--- Exercise inputs ---
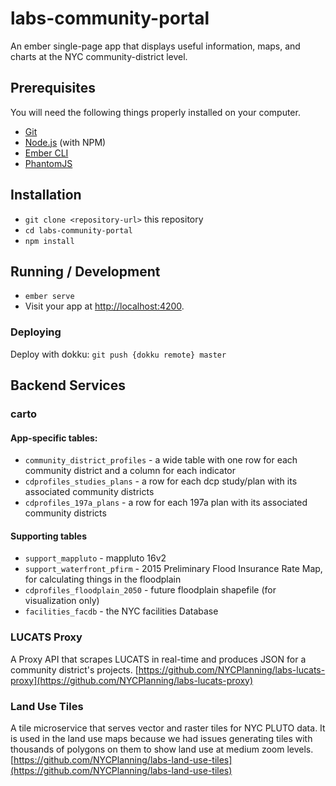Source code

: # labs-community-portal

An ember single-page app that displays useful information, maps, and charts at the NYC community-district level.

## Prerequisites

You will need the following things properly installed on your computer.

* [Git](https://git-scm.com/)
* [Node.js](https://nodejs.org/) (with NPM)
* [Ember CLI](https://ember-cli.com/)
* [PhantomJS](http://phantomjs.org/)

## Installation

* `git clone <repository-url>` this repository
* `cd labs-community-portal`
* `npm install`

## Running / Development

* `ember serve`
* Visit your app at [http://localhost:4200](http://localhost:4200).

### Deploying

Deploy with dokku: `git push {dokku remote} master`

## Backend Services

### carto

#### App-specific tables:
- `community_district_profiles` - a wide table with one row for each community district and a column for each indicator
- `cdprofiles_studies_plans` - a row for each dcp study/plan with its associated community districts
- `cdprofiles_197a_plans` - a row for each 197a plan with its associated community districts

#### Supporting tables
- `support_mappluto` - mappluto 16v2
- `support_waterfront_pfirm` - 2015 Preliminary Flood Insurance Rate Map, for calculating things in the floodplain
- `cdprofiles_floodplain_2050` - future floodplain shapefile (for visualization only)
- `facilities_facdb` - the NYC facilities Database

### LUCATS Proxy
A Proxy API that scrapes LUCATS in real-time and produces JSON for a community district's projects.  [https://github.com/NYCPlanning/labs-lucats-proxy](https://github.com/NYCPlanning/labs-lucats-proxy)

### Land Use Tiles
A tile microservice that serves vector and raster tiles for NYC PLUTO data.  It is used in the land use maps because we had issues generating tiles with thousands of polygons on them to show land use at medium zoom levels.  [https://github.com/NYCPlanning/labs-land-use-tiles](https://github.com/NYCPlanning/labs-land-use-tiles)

--- What is needed ---
The records are given above. Copy each line in them that holds "things".

--- Solved problem ---
You will need the following things properly installed on your computer.
- `support_waterfront_pfirm` - 2015 Preliminary Flood Insurance Rate Map, for calculating things in the floodplain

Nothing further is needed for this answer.